On Books That Challenge You







I was in a bit of a reading rut, recently. You know when that happens, it's like you can't concentrate, you really want to read but you're intensely bored etc. So anyway, I started reading The Poisonwood Bible by Barbara Kingsolver (thanks Uncle Geoff!) and The Reluctant Fundamentalist by Moshin Hamid and have now finished both. It's unforgivable to descend to banal platitudes when talking about great books and literature, but oh my God! They were amazing. Please drop whatever you're doing, scrape together your last pennies and go out and buy these books. The Reluctant Fundamentalist, I'm proud to announce has made it onto the Booker Longlist. I haven't read Gifted by Nikita lalwani yet, which is the other Penguin title on the list so I'm not sure exactly which one I'll be rooting for, but it will definately be one of those. I know The Grumpy Old Bookman isn't overly enamoured of these literary prizes, and neither was I for a while, but I really feel Hamid's book deserves some major recognition.


Anyway, back to Kingsolver and Hamid. I think what I enjoyed most about their books is that they've done something different with first person narration. The prose was beautiful but not contrived, poetic without being ridiculous. Kingsolver narrated the story of the undoing of an American Baptist family in the Belgian Congo, by giving each of her characters their own unique voice with which to tell their story. The overall effect was of sitting round a table at some family's reconciliation meeting, getting their different perspectives on what they went through. Because each of them used their own lingo, and explained their thoughts and feelings, we got valuable insights into the character's motivations, which as I've mentioned before, is very important.

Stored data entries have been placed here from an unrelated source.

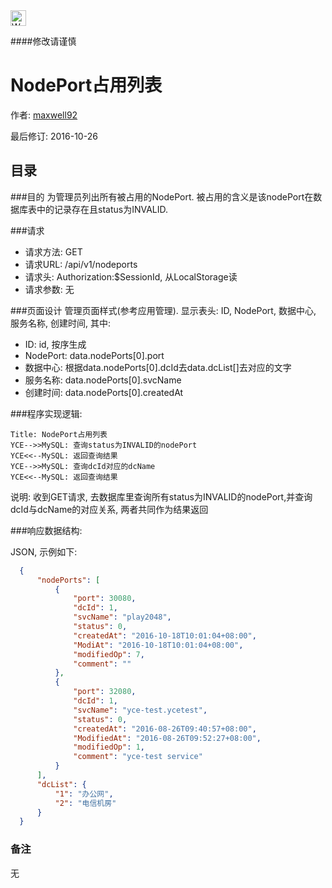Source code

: <img src="http://kubernetes.io/kubernetes/img/warning.png" alt="WARNING" width="25" height="25"> 

####修改请谨慎

NodePort占用列表
==============

作者: [maxwell92](https://github.com/maxwell92)

最后修订: 2016-10-26

目录
--------------
###目的
为管理员列出所有被占用的NodePort. 被占用的含义是该nodePort在数据库表中的记录存在且status为INVALID.

###请求

* 请求方法: GET
* 请求URL: /api/v1/nodeports
* 请求头: Authorization:$SessionId, 从LocalStorage读 
* 请求参数: 无

###页面设计 
管理页面样式(参考应用管理). 显示表头: ID, NodePort, 数据中心, 服务名称, 创建时间, 其中:

* ID: id, 按序生成
* NodePort: data.nodePorts[0].port
* 数据中心: 根据data.nodePorts[0].dcId去data.dcList[]去对应的文字
* 服务名称: data.nodePorts[0].svcName
* 创建时间: data.nodePorts[0].createdAt 

###程序实现逻辑:

```Sequence
Title: NodePort占用列表
YCE-->>MySQL: 查询status为INVALID的nodePort
YCE<<--MySQL: 返回查询结果
YCE-->>MySQL: 查询dcId对应的dcName
YCE<<--MySQL: 返回查询结果
```

说明: 收到GET请求, 去数据库里查询所有status为INVALID的nodePort,并查询dcId与dcName的对应关系, 两者共同作为结果返回

###响应数据结构: 

JSON, 示例如下:

```json
  {
      "nodePorts": [
          {
              "port": 30080,
              "dcId": 1,
              "svcName": "play2048",
              "status": 0,
              "createdAt": "2016-10-18T10:01:04+08:00",
              "ModiAt": "2016-10-18T10:01:04+08:00",
              "modifiedOp": 7,
              "comment": ""
          },
          {
              "port": 32080,
              "dcId": 1,
              "svcName": "yce-test.ycetest",
              "status": 0,
              "createdAt": "2016-08-26T09:40:57+08:00",
              "ModifiedAt": "2016-08-26T09:52:27+08:00",
              "modifiedOp": 1,
              "comment": "yce-test service"
          }
      ],
      "dcList": {
          "1": "办公网",
          "2": "电信机房"
      }
  } 

```
### 备注
无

Hamid's book appealed to me simply because I have a particular fondness for eavesdropping on stranger's conversations. I love sitting on the bus, in a restaurant, on a plane listening to what the people around me are talking about, how they're saying it and guessing at why they're saying it to whom they're saying it to. (You don't get to judge me, by the way!) So we see Changez, the protagonist sitting at dinner with someone, telling him about his life in America, how came to fall out of love with the country, or possibly, how the country fell out of love with him. It felt like I was sitting at the table next to them, listening. The setting is Lahore, the two are eating dinner, but at the same time, it's New York, because the stories of his youth (which he's telling) transport us back there with confidence, mastery, and a little bit of nostalgia. It's a brilliant twist at the end, when the talk turns to secret plots and conspiracies, that the unnamed dinner guest pops off Changez. Everything is implied of course, it's all very poetically done, but I felt awed and excited at the end at how it all worked together.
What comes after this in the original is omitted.